The study was produced for Green Blood, a reporting project whose aim is to continue the reporting of local environmental journalists who have been forced to abandon their work.
Led by Forbidden Stories, a group of 15 media partners, including the Guardian, El País and Le Monde, have come together to shine an international light on the way these activities affect local environments and communities.
Last year, the consortium published an investigation into the murder of Daphne Caruana Galizia. The latest project comes amid repeated warnings of an environmental emergency caused by climate change, which further increases the pressure on already scarce resources.
“Environmental issues involve some of the greatest abuses of power in the world and some of the greatest of concentrations of power in the world,” said Bruce Shapiro, the director of the Dart Center for Journalism and Trauma.
“I’m hard put to think of a category of investigative reporters who are routinely dealing with more dangerous actors. Investigative reporting on the environment can be as dangerous a beat as reporting on narco smuggling.”
The CPJ executive director, Joel Simon, added: “Reporting such stories for national and international media often involves travelling to remote communities and confronting powerful interests. This makes it inherently dangerous.
“This is not a new issue, but it has become more acute as climate change has accelerated and environmental change more directly impacts people’s lives. I don’t see that changing any time soon, which is why it is so important to report on environmental issues despite the risk.”
Green Blood has focused on the mining industry, with reports from different countries starting on Tuesday.
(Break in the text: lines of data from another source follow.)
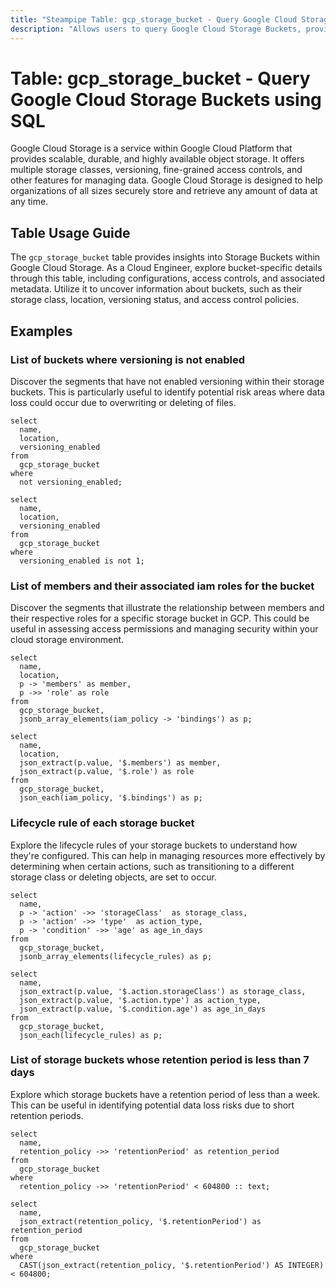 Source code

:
 ```yaml
---
title: "Steampipe Table: gcp_storage_bucket - Query Google Cloud Storage Buckets using SQL"
description: "Allows users to query Google Cloud Storage Buckets, providing detailed information about each bucket's configuration, access controls, and associated metadata."
---
```


# Table: gcp_storage_bucket - Query Google Cloud Storage Buckets using SQL

Google Cloud Storage is a service within Google Cloud Platform that provides scalable, durable, and highly available object storage. It offers multiple storage classes, versioning, fine-grained access controls, and other features for managing data. Google Cloud Storage is designed to help organizations of all sizes securely store and retrieve any amount of data at any time.

## Table Usage Guide

The `gcp_storage_bucket` table provides insights into Storage Buckets within Google Cloud Storage. As a Cloud Engineer, explore bucket-specific details through this table, including configurations, access controls, and associated metadata. Utilize it to uncover information about buckets, such as their storage class, location, versioning status, and access control policies.

## Examples

### List of buckets where versioning is not enabled
Discover the segments that have not enabled versioning within their storage buckets. This is particularly useful to identify potential risk areas where data loss could occur due to overwriting or deleting of files.

```sql+postgres
select
  name,
  location,
  versioning_enabled
from
  gcp_storage_bucket
where
  not versioning_enabled;
```

```sql+sqlite
select
  name,
  location,
  versioning_enabled
from
  gcp_storage_bucket
where
  versioning_enabled is not 1;
```


### List of members and their associated iam roles for the bucket
Discover the segments that illustrate the relationship between members and their respective roles for a specific storage bucket in GCP. This could be useful in assessing access permissions and managing security within your cloud storage environment.

```sql+postgres
select
  name,
  location,
  p -> 'members' as member,
  p ->> 'role' as role
from
  gcp_storage_bucket,
  jsonb_array_elements(iam_policy -> 'bindings') as p;
```

```sql+sqlite
select
  name,
  location,
  json_extract(p.value, '$.members') as member,
  json_extract(p.value, '$.role') as role
from
  gcp_storage_bucket,
  json_each(iam_policy, '$.bindings') as p;
```


### Lifecycle rule of each storage bucket
Explore the lifecycle rules of your storage buckets to understand how they're configured. This can help in managing resources more effectively by determining when certain actions, such as transitioning to a different storage class or deleting objects, are set to occur.

```sql+postgres
select
  name,
  p -> 'action' ->> 'storageClass'  as storage_class,
  p -> 'action' ->> 'type'  as action_type,
  p -> 'condition' ->> 'age' as age_in_days
from
  gcp_storage_bucket,
  jsonb_array_elements(lifecycle_rules) as p;
```

```sql+sqlite
select
  name,
  json_extract(p.value, '$.action.storageClass') as storage_class,
  json_extract(p.value, '$.action.type') as action_type,
  json_extract(p.value, '$.condition.age') as age_in_days
from
  gcp_storage_bucket,
  json_each(lifecycle_rules) as p;
```


### List of storage buckets whose retention period is less than 7 days
Explore which storage buckets have a retention period of less than a week. This can be useful in identifying potential data loss risks due to short retention periods.

```sql+postgres
select
  name,
  retention_policy ->> 'retentionPeriod' as retention_period
from
  gcp_storage_bucket
where
  retention_policy ->> 'retentionPeriod' < 604800 :: text;
```

```sql+sqlite
select
  name,
  json_extract(retention_policy, '$.retentionPeriod') as retention_period
from
  gcp_storage_bucket
where
  CAST(json_extract(retention_policy, '$.retentionPeriod') AS INTEGER) < 604800;
```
While the journalists identified by CPJ have not been killed in the chosen areas, the behaviour of the police and state security forces has deterred reporters from raising the concerns of local people, meaning there can be an effective news blackout.
Over eight months, the Green Blood partners worked with local reporters to gather documents and witness accounts and conduct scientific tests to identify pollution.
The first investigation concerns a Tanzanian mine where journalists trying to investigate its activities and relationships found themselves harassed and their stories spiked. Reporters have lost their jobs and two newspapers were shut down.
The allegations concern villagers being displaced and shot dead by police and security guards. A number of women have spoken of being raped by guards.
The second report features a nickel mine. Global demand for this mineral is high because it is used in stainless steel cookware and surgical instruments. Its value is expected to rise exponentially because of its use in eco-friendly electric cars, helping push up prices for all nickel producers.
However, hundreds of indigenous Mayan families are paying a high price for its production in Guatemala. They have complained of evictions, criminal prosecutions and water shortages.
Reporters raising the alarm have been held under house arrest and forced into hiding to avoid prison.
The consortium has also been to south India, where sand mining is a multibillion-dollar industry. Minerals removed from beaches are used in everything from cosmetics to robotics.
India is one of the most dangerous places to be a journalist – three of the 13 identified as having been killed in the course of their work since 2009 were from the country. Three more were based in the Philippines. The others died in Panama, Colombia, Russia, Cambodia, Myanmar, Thailand and Indonesia.
Ramesh Bhushal, project manager with the organisation Earth Journalism, said menaces kept vital information hidden from the public. “What happens is that the journalists are discouraged from writing about those serious issues, and they end up writing about other issues that are easier to cover and they don’t get threats for.”
Tanzania has slipped 25 places on the World Press Freedom Index produced by Reporters Without Borders (RSF), where it ranks 118th out of 179 countries.
“Journalists [in Tanzania] are attacked without reason,” Ryan Powell, a media development specialist working in east and west Africa, told Forbidden Stories. “Police will harass journalists, and people do not interfere.”
In south and central America, indigenous reporters are particularly at risk. Guatemala is 116th in the RSF index. Its president, Jimmy Morales, elected in 2016, made a commitment to introduce a national mechanism for the protection of the media soon after winning power, but the initiative has yet to be endorsed by the ministry of the interior.